Магдебуржец в ответ шутливо:
— Ах, Фридочку-то, н-да… — и больше ни слова.
Но Вилли и того довольно. Он вполне может себе представить, что скрывается за этой краткой характеристикой. Теперь Витлинговы ребята называют свою невестку «магдебургское хайло». Хотя, спрашивается, чем виноват город Магдебург, что Фрида говорит без умолку?
Не получился золотой ободок для семейной жизни. Витлинговы парни наскоро переженились. Вилли берет в жены малость засидевшуюся дочь крестьянина с выселков за три деревни отсюда и перебирается к ней.
Отто берет девушку с
Третьему же Витлингову сыну, по имени Райнольд, дядя Эрнст отказывает свою работницу, правда малость подержанную, но зато в красивом денежном обрамлении.

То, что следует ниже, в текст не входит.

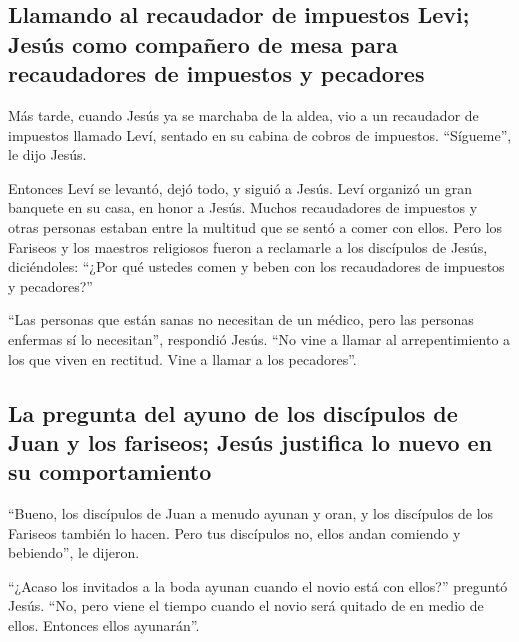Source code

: \hypertarget{llamando-al-recaudador-de-impuestos-levi-jesuxfas-como-compauxf1ero-de-mesa-para-recaudadores-de-impuestos-y-pecadores}{%
\subsection{Llamando al recaudador de impuestos Levi; Jesús como
compañero de mesa para recaudadores de impuestos y
pecadores}\label{llamando-al-recaudador-de-impuestos-levi-jesuxfas-como-compauxf1ero-de-mesa-para-recaudadores-de-impuestos-y-pecadores}}

 Más tarde, cuando Jesús ya se marchaba de la aldea, vio
a un recaudador de impuestos llamado Leví, sentado en su cabina de
cobros de impuestos. ``Sígueme'', le dijo Jesús.

 Entonces Leví se levantó, dejó todo, y siguió a Jesús.
 Leví organizó un gran banquete en su casa, en honor a
Jesús. Muchos recaudadores de impuestos y otras personas estaban entre
la multitud que se sentó a comer con ellos. Pero los Fariseos y los
maestros religiosos fueron a reclamarle a los discípulos de Jesús,
diciéndoles:  ``¿Por qué ustedes comen y beben con los
recaudadores de impuestos y pecadores?''

 ``Las personas que están sanas no necesitan de un
médico, pero las personas enfermas sí lo necesitan'', respondió Jesús.
 ``No vine a llamar al arrepentimiento a los que viven en
rectitud. Vine a llamar a los pecadores''.

\hypertarget{la-pregunta-del-ayuno-de-los-discuxedpulos-de-juan-y-los-fariseos-jesuxfas-justifica-lo-nuevo-en-su-comportamiento}{%
\subsection{La pregunta del ayuno de los discípulos de Juan y los
fariseos; Jesús justifica lo nuevo en su
comportamiento}\label{la-pregunta-del-ayuno-de-los-discuxedpulos-de-juan-y-los-fariseos-jesuxfas-justifica-lo-nuevo-en-su-comportamiento}}

 ``Bueno, los discípulos de Juan a menudo ayunan y oran,
y los discípulos de los Fariseos también lo hacen. Pero tus discípulos
no, ellos andan comiendo y bebiendo'', le dijeron.

 ``¿Acaso los invitados a la boda ayunan cuando el novio
está con ellos?'' preguntó Jesús.  ``No, pero viene el
tiempo cuando el novio será quitado de en medio de ellos. Entonces ellos
ayunarán''.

А Фрида остается, все такая же черноволосая и бледная. Рассчитывать, что она нагуляет румяные щечки, не приходится. Она вовсе не дурна собой, она не такая, чтобы поспешно отвести глаза, едва на нее взглянешь, главное, зубы у нее белые и ровные, будто клавиши игрушечного рояля, вот только Фридина улыбка всегда завершается воркотней:
— Хорошо ты к нам снова побывал, — говорит она, когда я вызываю играть своего дружка Германа, выставляет напоказ свои рояльные зубы, потом снова прячет их и бурчит: — А счас ты отсюль выдешь и сбросишь свои деревяшки за дверям.
Будто мои деревянные башмаки не обувь, а колодки каторжника.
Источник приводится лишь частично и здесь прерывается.